Dal Vangelo secondo Giovanni
Gv 20,11-18
In quel tempo, Maria stava all’esterno, vicino al sepolcro, e piangeva. Mentre piangeva, si chinò verso il sepolcro e vide due angeli in bianche vesti, seduti l’uno dalla parte del capo e l’altro dei piedi, dove era stato posto il corpo di Gesù. Ed essi le dissero: «Donna, perché piangi?». Rispose loro: «Hanno portato via il mio Signore e non so dove l’hanno posto».
Detto questo, si voltò indietro e vide Gesù, in piedi; ma non sapeva che fosse Gesù. Le disse Gesù: «Donna, perché piangi? Chi cerchi?». Ella, pensando che fosse il custode del giardino, gli disse: «Signore, se l’hai portato via tu, dimmi dove l’hai posto e io andrò a prenderlo». Gesù le disse: «Maria!». Ella si voltò e gli disse in ebraico: «Rabbunì!» – che significa: «Maestro!». Gesù le disse: «Non mi trattenere, perché non sono ancora salito al Padre; ma va’ dai miei fratelli e di’ loro: “Salgo al Padre mio e Padre vostro, Dio mio e Dio vostro”».
Maria di Màgdala andò ad annunciare ai discepoli: «Ho visto il Signore!» e ciò che le aveva detto.

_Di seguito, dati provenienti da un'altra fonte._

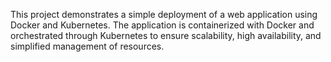 This project demonstrates a simple deployment of a web application using Docker and Kubernetes. The application is containerized with Docker and orchestrated through Kubernetes to ensure scalability, high availability, and simplified management of resources.
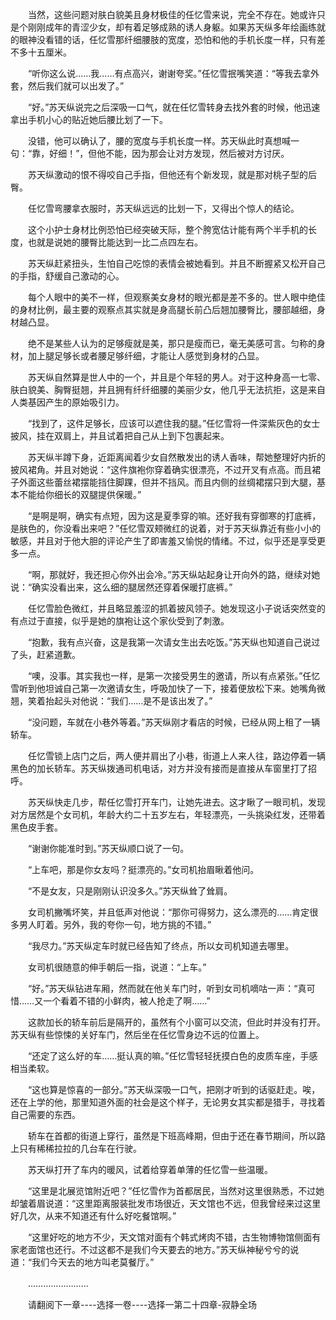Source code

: <div class="read-content j_readContent" id="">
                <p>　　当然，这些问题对肤白貌美且身材极佳的任忆雪来说，完全不存在。她或许只是个刚刚成年的青涩少女，却有着足够成熟的诱人身躯。如果苏天纵多年绘画练就的眼神没看错的话，任忆雪那纤细腰肢的宽度，恐怕和他的手机长度一样，只有差不多十五厘米。<p>　　“听你这么说……我……有点高兴，谢谢夸奖。”任忆雪抿嘴笑道：“等我去拿外套，然后我们就可以出发了。”<p>　　“好。”苏天纵说完之后深吸一口气，就在任忆雪转身去找外套的时候，他迅速拿出手机小心的贴近她后腰比划了一下。<p>　　没错，他可以确认了，腰的宽度与手机长度一样。苏天纵此时真想喊一句：“靠，好细！”，但他不能，因为那会让对方发现，然后被对方讨厌。<p>　　苏天纵激动的恨不得咬自己手指，但他还有个新发现，就是那对桃子型的后臀。<p>　　任忆雪弯腰拿衣服时，苏天纵远远的比划一下，又得出个惊人的结论。<p>　　这个小护士身材比例恐怕已经突破天际，整个胯宽估计能有两个半手机的长度，也就是说她的腰臀比能达到一比二点四左右。<p>　　苏天纵赶紧扭头，生怕自己吃惊的表情会被她看到。并且不断握紧又松开自己的手指，舒缓自己激动的心。<p>　　每个人眼中的美不一样，但观察美女身材的眼光都是差不多的。世人眼中绝佳的身材比例，最主要的观察点其实就是身高腿长前凸后翘加腰臀比，腰部越细，身材越凸显。<p>　　绝不是某些人认为的足够瘦就是美，那只是瘦而已，毫无美感可言。匀称的身材，加上腿足够长或者腰足够纤细，才能让人感觉到身材的凸显。<p>　　苏天纵自然算是世人中的一个，并且是个年轻的男人。对于这种身高一七零、肤白貌美、胸臀挺翘，并且拥有纤纤细腰的美丽少女，他几乎无法抗拒，这是来自人类基因产生的原始吸引力。<p>　　“找到了，这件足够长，应该可以遮住我的腿。”任忆雪将一件深紫灰色的女士披风，挂在双肩上，并且试着把自己从上到下包裹起来。<p>　　苏天纵半蹲下身，近距离闻着少女自然散发出的诱人香味，帮她整理好内折的披风裙角。并且对她说：“这件旗袍你穿着确实很漂亮，不过开叉有点高。而且裙子外面这些蕾丝裙摆能挡住脚踝，但并不挡风。而且内侧的丝绸裙摆只到大腿，基本不能给你细长的双腿提供保暖。”<p>　　“是啊是啊，确实有点短，因为这是夏季穿的嘛。还好我有穿御寒的打底裤，是肤色的，你没看出来吧？”任忆雪双颊微红的说着，对于苏天纵靠近有些小小的敏感，并且对于他大胆的评论产生了即害羞又愉悦的情绪。不过，似乎还是享受更多一点。<p>　　“啊，那就好，我还担心你外出会冷。”苏天纵站起身让开向外的路，继续对她说：“确实没看出来，这么细的腿居然还穿着保暖打底裤。”<p>　　任忆雪脸色微红，并且略显羞涩的抓着披风领子。她发现这小子说话突然变的有点过于直接，似乎是她的旗袍让这个家伙受到了刺激。<p>　　“抱歉，我有点兴奋，这是我第一次请女生出去吃饭。”苏天纵也知道自己说过了头，赶紧道歉。<p>　　“噢，没事。其实我也一样，是第一次接受男生的邀请，所以有点紧张。”任忆雪听到他坦诚自己第一次邀请女生，呼吸加快了一下，接着便放松下来。她嘴角微翘，笑着抬起头对他说：“我们……是不是该出发了。”<p>　　“没问题，车就在小巷外等着。”苏天纵刚才看店的时候，已经从网上租了一辆轿车。<p>　　任忆雪锁上店门之后，两人便并肩出了小巷，街道上人来人往，路边停着一辆黑色的加长轿车。苏天纵拨通司机电话，对方并没有接而是直接从车窗里打了招呼。<p>　　苏天纵快走几步，帮任忆雪打开车门，让她先进去。这才瞅了一眼司机，发现对方居然是个女司机，年龄大约二十五岁左右，年轻漂亮，一头挑染红发，还带着黑色皮手套。<p>　　“谢谢你能准时到。”苏天纵顺口说了一句。<p>　　“上车吧，那是你女友吗？挺漂亮的。”女司机抬眉瞅着他问。<p>　　“不是女友，只是刚刚认识没多久。”苏天纵耸了耸肩。<p>　　女司机撇嘴坏笑，并且低声对他说：“那你可得努力，这么漂亮的……肯定很多男人盯着。另外，我的夸你一句，地方挑的不错。”<p>　　“我尽力。”苏天纵定车时就已经告知了终点，所以女司机知道去哪里。<p>　　女司机很随意的伸手朝后一指，说道：“上车。”<p>　　“好。”苏天纵钻进车厢，然而就在他关车门时，听到女司机嘀咕一声：“真可惜……又一个看着不错的小鲜肉，被人抢走了啊……”<p>　　这款加长的轿车前后是隔开的，虽然有个小窗可以交流，但此时并没有打开。苏天纵有些惊悚的关好车门，然后坐在任忆雪身边不远的位置上。<p>　　“还定了这么好的车……挺认真的嘛。”任忆雪轻轻抚摸白色的皮质车座，手感相当柔软。<p>　　“这也算是惊喜的一部分。”苏天纵深吸一口气，把刚才听到的话驱赶走。唉，还在上学的他，那里知道外面的社会是这个样子，无论男女其实都是猎手，寻找着自己需要的东西。<p>　　轿车在首都的街道上穿行，虽然是下班高峰期，但由于还在春节期间，所以路上只有稀稀拉拉的几台车在行驶。<p>　　苏天纵打开了车内的暖风，试着给穿着单薄的任忆雪一些温暖。<p>　　“这里是北展览馆附近吧？”任忆雪作为首都居民，当然对这里很熟悉，不过她却皱着眉说道：“这里距离服装批发市场很近，天文馆也不远，但我曾经来过这里好几次，从来不知道还有什么好吃餐馆啊。”<p>　　“这里好吃的地方不少，天文馆对面有个韩式烤肉不错，古生物博物馆侧面有家老面馆也还行。不过这都不是我们今天要去的地方。”苏天纵神秘兮兮的说道：“我们今天去的地方叫老莫餐厅。”<p>　　……………………<p>　　请翻阅下一章----选择一卷----选择一第二十四章-寂静全场<p> 
            </div>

Il pianto è esperienza comune degli uomini, è commozione, è gioia, è dolore, è sfogo, è spesso anche rabbia e desolazione, è il nostro essere che si libera dai sentimenti forti che prova e che si porta dentro. Le lacrime sono anche un dono, sono la capacità di vincere la durezza del cuore per farci umani, comprensivi, veri, anche liberi. Spesso occorre chiedere la grazia delle lacrime per offrire a noi stessi la capacità di partecipazione umana a quel che ci capita.
Dice il vangelo, che chi piange dopo la risurrezione di Gesù è una donna, che lo aveva seguito, l’aveva ascoltato, cui deve la serenità ritrovata della sua vita. Era stata liberata da sette demoni, da allora aveva ricominciato a vivere libera, serena, socievole. Era diventata se stessa, non doveva più soggiacere a potenze maligne che la abitavano e la espropriavano della sia identità, dei suoi sentimenti, delle sue relazioni. Gesù l’aveva ridonata alla socialità. E lei l’aveva seguito, non l’aveva più abbandonato; l’aveva annunciato a tutti il mattino, aveva ridestato dal torpore e dall’adattamento gli apostoli; quel primo giorno dopo il sabato era stata lei a ridare speranza a tutti
Là il corpo non c’è più. Nella sua semplicità pensava solo di poterlo abbracciare cadavere, non era ancora riuscita a entrare nel mistero vero di Gesù, che le aveva cacciato i demoni. Sapeva che era molto di più: aveva detto che Lui era il vivente, il signore della storia e non poteva adattarsi ad essere prigioniero di un cadavere.
Da qui il pianto sconsolato, ma anche il bellissimo dialogo con Gesù. Si sente chiamare con il suo nome: Maria. Quanto ti fa piacere sentirti chiamare per nome, sapere che qualcuno ti conosce, ti parla, ti tira fuori dalla tua solitudine, ti significa col tono della voce che ti desidera, ti ama, ti vuole bene.
E Maria sentendosi chiamare non può non ritrovare in quella voce il suo maestro. Rabbunì, tu mi hai insegnato di nuovo a vivere, io sono ancora qui, ti pensavo perso per sempre, perché non ti avevo creduto. Ora so che sei tutta la mia vita non solo quella passata, ma anche la vita futura, soprattutto quella che oggi mi doni e che annuncerò a tutti. E la Maddalena divenne per tutti noi l’annuncio che Dio in Gesù risorto non ci abbandona mai.